Things Robert De Niro knows about directing he did not learn from all his work with Martin Scorsese:
How to be quiet.
How to keep his actors still.
How to fill up a scene with images rather than activity. In The Good Shepherd, De Niro lets us look at a shot, stare deep into it, allows us to take our time and study it. Scorsese tends to force us to keep our eyes moving about constantly. Something is always in frenetic motion, usually his actors' mouths.
Exhibit A: In The Good Shepherd, De Niro has cast Joe Pesci as a mobster and Pesci, for once in his career, plays somebody who resembles an actual human being.
Much of this difference in directing style is due to tone and theme. Scorsese's movies are usually about people whose emotions get out of control, whose thoughts are all over the place. The characters in The Good Shepherd have stifled their emotions. They don't think anymore either. They calculate.

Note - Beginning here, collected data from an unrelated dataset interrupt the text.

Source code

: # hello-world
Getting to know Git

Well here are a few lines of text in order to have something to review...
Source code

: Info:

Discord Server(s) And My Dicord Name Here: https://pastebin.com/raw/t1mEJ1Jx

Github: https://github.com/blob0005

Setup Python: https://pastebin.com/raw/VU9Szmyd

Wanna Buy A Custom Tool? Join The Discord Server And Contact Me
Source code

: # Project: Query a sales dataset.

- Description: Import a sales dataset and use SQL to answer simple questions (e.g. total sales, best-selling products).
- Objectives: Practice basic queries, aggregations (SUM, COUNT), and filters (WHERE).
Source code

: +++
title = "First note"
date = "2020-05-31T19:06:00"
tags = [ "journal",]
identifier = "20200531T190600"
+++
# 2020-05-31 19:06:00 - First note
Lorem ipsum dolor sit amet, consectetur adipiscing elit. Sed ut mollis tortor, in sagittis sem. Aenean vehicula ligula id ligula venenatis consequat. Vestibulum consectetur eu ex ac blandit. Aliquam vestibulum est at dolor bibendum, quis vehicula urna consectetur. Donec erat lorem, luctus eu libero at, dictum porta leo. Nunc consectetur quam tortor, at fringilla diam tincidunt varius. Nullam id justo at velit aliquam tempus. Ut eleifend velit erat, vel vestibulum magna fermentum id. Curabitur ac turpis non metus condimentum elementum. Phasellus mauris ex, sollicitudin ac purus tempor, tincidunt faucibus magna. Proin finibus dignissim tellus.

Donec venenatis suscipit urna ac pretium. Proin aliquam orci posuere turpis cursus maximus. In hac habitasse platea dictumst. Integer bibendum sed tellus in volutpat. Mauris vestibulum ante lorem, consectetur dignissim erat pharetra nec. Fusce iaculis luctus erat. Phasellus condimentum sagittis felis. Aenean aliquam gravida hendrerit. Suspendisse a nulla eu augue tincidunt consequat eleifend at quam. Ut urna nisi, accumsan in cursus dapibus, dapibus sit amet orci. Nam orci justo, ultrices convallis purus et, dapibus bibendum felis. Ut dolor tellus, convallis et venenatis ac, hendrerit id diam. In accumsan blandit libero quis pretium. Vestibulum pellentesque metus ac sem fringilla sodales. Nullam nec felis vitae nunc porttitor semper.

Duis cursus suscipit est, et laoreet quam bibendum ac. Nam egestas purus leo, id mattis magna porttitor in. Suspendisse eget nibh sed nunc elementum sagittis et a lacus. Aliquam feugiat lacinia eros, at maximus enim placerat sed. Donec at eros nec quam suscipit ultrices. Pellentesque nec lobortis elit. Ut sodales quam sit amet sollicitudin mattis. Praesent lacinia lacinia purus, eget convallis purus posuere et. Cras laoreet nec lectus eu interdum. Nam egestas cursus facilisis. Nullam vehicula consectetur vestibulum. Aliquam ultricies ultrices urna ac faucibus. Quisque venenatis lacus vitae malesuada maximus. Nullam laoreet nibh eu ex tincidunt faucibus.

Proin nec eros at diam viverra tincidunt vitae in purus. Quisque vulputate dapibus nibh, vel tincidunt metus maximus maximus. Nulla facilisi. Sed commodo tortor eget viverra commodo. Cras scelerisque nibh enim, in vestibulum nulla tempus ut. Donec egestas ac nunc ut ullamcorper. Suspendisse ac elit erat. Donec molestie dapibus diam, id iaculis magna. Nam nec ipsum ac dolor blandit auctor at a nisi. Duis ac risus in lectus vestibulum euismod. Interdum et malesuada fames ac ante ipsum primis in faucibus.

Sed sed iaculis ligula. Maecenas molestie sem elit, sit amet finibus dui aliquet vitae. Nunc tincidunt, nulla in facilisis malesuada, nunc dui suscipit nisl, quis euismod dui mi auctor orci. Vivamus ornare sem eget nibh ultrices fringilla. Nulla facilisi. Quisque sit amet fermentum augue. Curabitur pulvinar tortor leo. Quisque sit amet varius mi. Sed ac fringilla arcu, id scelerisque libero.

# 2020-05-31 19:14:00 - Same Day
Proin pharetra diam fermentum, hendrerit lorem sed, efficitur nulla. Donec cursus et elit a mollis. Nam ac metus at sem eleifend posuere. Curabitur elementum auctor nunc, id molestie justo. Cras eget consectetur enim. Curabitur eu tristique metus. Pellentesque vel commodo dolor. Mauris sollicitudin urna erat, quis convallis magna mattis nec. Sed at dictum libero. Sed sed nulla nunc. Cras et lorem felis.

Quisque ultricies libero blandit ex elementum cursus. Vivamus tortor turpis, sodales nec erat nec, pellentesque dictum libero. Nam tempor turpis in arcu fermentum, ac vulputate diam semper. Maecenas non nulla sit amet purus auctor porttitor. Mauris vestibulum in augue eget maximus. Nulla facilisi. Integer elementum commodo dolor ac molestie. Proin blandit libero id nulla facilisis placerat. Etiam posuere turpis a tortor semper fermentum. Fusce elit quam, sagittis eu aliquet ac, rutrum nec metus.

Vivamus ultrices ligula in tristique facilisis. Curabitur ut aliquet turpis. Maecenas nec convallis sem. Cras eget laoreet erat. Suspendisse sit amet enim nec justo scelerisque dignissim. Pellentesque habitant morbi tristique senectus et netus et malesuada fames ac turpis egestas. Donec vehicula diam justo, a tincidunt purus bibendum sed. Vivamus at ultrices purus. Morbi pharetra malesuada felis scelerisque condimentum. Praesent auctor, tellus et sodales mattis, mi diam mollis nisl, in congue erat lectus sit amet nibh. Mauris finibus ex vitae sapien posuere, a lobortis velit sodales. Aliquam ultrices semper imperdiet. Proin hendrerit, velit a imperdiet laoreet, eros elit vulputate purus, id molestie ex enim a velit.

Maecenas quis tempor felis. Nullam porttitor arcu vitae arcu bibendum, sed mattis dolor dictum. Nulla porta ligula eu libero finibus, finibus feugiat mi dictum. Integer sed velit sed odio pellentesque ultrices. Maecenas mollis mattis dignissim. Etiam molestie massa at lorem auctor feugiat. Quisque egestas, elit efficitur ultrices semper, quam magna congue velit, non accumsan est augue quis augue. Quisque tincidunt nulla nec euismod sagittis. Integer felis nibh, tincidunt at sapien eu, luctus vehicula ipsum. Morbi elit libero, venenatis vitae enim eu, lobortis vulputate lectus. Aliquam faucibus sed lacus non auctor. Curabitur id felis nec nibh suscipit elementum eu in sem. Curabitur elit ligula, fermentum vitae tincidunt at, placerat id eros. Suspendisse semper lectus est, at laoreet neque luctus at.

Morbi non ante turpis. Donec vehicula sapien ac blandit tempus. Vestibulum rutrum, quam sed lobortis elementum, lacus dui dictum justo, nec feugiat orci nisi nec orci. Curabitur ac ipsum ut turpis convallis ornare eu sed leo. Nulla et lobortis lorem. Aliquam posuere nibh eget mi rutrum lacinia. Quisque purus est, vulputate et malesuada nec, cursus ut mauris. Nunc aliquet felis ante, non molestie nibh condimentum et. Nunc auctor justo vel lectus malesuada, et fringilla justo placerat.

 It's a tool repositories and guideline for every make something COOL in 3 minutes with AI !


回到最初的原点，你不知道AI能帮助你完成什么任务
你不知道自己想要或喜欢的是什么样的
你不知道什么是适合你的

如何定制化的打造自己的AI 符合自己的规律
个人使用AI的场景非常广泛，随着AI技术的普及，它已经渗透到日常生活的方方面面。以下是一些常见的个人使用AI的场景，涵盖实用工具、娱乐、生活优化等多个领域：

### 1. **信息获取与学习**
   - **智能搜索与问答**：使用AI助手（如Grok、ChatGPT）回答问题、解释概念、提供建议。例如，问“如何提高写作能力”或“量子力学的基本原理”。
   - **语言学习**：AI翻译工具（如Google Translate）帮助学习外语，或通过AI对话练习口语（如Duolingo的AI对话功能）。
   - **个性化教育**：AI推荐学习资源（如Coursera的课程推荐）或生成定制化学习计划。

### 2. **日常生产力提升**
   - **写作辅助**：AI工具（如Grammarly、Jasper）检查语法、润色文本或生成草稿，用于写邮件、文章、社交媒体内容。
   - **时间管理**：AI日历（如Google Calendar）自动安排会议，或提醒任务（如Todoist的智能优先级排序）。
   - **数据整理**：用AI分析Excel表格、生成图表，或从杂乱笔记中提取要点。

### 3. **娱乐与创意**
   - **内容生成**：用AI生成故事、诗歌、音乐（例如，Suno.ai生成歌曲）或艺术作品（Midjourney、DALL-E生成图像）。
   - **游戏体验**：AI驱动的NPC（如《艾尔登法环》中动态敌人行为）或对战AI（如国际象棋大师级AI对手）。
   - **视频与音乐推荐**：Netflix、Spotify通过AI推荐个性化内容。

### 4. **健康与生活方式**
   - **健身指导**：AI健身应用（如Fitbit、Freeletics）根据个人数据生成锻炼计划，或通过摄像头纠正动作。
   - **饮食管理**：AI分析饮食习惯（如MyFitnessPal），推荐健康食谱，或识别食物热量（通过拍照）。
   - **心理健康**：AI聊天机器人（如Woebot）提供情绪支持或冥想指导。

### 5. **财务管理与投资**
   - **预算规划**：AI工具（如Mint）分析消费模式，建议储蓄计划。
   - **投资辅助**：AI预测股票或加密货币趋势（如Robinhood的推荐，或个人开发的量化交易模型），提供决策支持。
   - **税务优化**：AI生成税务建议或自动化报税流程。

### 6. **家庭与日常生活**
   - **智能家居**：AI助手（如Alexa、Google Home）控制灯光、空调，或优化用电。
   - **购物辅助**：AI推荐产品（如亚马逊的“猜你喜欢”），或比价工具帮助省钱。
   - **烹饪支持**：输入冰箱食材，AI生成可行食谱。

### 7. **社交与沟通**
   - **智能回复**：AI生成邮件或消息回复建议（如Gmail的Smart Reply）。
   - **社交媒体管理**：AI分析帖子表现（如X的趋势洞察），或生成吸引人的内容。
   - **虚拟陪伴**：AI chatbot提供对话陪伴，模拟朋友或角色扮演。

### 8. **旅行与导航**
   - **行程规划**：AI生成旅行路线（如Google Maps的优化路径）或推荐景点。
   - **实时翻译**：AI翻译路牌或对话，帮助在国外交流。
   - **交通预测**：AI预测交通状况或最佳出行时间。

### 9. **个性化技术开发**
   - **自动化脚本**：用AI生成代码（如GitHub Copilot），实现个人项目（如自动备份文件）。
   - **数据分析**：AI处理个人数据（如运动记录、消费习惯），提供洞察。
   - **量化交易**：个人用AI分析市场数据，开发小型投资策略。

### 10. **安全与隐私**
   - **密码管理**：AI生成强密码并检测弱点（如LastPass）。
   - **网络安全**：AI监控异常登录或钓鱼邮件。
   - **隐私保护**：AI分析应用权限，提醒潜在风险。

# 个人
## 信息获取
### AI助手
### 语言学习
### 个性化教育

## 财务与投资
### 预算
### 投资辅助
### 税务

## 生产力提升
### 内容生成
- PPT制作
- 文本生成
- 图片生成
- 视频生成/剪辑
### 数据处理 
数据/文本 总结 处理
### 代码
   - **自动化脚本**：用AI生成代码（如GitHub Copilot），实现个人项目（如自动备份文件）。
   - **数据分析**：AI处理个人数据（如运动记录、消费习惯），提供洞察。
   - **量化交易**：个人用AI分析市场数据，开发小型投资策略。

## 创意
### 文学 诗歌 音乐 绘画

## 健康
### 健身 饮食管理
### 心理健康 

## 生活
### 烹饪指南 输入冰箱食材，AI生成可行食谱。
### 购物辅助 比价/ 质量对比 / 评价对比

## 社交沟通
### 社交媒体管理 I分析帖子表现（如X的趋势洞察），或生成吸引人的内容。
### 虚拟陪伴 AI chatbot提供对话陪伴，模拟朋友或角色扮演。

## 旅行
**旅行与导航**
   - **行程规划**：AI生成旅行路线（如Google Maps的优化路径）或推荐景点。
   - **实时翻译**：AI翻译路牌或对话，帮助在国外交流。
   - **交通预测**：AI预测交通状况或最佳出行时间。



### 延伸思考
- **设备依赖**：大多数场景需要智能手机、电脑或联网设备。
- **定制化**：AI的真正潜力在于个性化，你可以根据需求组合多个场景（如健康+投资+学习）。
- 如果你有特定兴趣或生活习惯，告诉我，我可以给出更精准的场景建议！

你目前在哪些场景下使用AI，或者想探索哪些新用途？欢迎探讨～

In The Departed Matt Damon played a man without a soul. In The Good Shepherd he plays a man whose soul has withdrawn to one side. It's there, watching him, horrified at what's happening. If it had a voice, it would scream. We see it in Damon's eyes. Whatever or whomever he's looking at, his gaze is always a fraction off to one side. He seems to be watching himself watch himself, as if he can see himself reflected inside the lenses of his glasses.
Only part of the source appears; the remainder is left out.